De raad van de gemeente Zutphen,

 

gelezen het voorstel van burgemeester en wethouders van 13 oktober 2020 met nummer 173541;

 

gelet op artikel 149 van de Gemeentewet;

 

b e s l u i t :

 

vast te stellen de:

 

Verordening van de raad van de gemeente Zutphen houdende bepalingen over wijziging van de Algemene Plaatselijke Verordening Zutphen 2011 (Verordening tot wijziging van de Algemene Plaatselijke Verordening Zutphen 2011 (7e wijziging))

 

 

Artikel I Wijziging verordening

De Algemene Plaatselijke Verordening Zutphen 2011 wordt als volgt gewijzigd:

A. Na artikel 2:48a wordt ingevoegd een artikel 2:48b:

Nieuwe tekst

Artikel 2:48b Lachgasverbod

  • 1.

    Het is verboden op een openbare plaats distikstofmonoxide (lachgas) recreatief als roesmiddel te gebruiken, voorbereidingen daartoe te verrichten of ten behoeve van dat gebruik voorwerpen of stoffen bij zich te hebben, indien dit gepaard gaat met overlast of andere gedragingen die de openbare orde verstoren, het woon- of leefklimaat nadelig beïnvloeden of anderszins hinder veroorzaken.

  • 2.

    Het is verboden op een openbare plaats die deel uitmaakt van een door het college ter bescherming van de openbare orde of het woon- en leefklimaat aangewezen gebied distikstofmonoxide (lachgas) recreatief als roesmiddel te gebruiken, voorbereidingen daartoe te verrichten of ten behoeve van dat gebruik voorwerpen of stoffen bij zich te hebben.

  • 3.

    Het college kan in het aanwijzingsbesluit het in het tweede lid bedoelde verbod beperken tot bepaalde tijden.

 

B. In de toelichting wordt voor de tekst “Artikel 2:49 Hinderlijk gedrag bij of in gebouwen” de volgende tekst ingevoegd:

Nieuwe tekst

Artikel 2:48b Lachgasverbod

Een algemeen, voor de gehele gemeente geldend gebruiksverbod stuit op belangrijke juridische bezwaren en is vanuit oogpunt van proportionaliteit ook niet te verdedigen.
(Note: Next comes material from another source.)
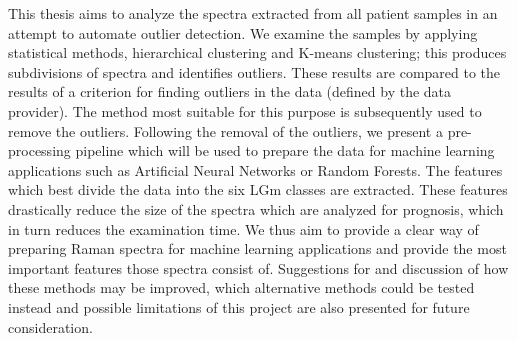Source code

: This thesis aims to analyze the spectra extracted from all patient samples in an attempt to automate outlier detection.%
We examine the samples by applying statistical methods, hierarchical clustering and K-means clustering; this produces subdivisions of spectra and identifies outliers. These results are compared to the results of a criterion for finding outliers in the data (defined by the data provider). The method most suitable for this purpose is subsequently used to remove the outliers. Following the removal of the outliers, we present a pre-processing pipeline which will be used to prepare the data for machine learning applications such as Artificial Neural Networks or Random Forests. The features which best divide the data into the six LGm classes are extracted. These features drastically reduce the size of the spectra which are analyzed for prognosis, which in turn reduces the examination time. We thus aim to provide a clear way of preparing Raman spectra for machine learning applications and provide the most important features those spectra consist of. Suggestions for and discussion of how these methods may be improved, which alternative methods could be tested instead and possible limitations of this project are also presented for future consideration.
Daarmee zou er geen evenredigheid meer zijn tussen middel en doel, en dat zou in strijd zijn met artikel 3:4 van de Algemene wet bestuursrecht.

Daarom beperkt het verbod in het eerste lid zich tot concrete situaties van oneigenlijk lachgasgebruik, voorbereidingen of het bij zich hebben van hulpmiddelen voor dat gebruik, die gepaard gaan met verstoring van de openbare orde, nadelige beïnvloeding van het woon- of leefklimaat of anderszins hinder tot gevolg hebben. Bij de handhaving moet de gemeente kunnen aantonen dat genoemde situaties de oorzaak zijn van de overlast en dergelijke.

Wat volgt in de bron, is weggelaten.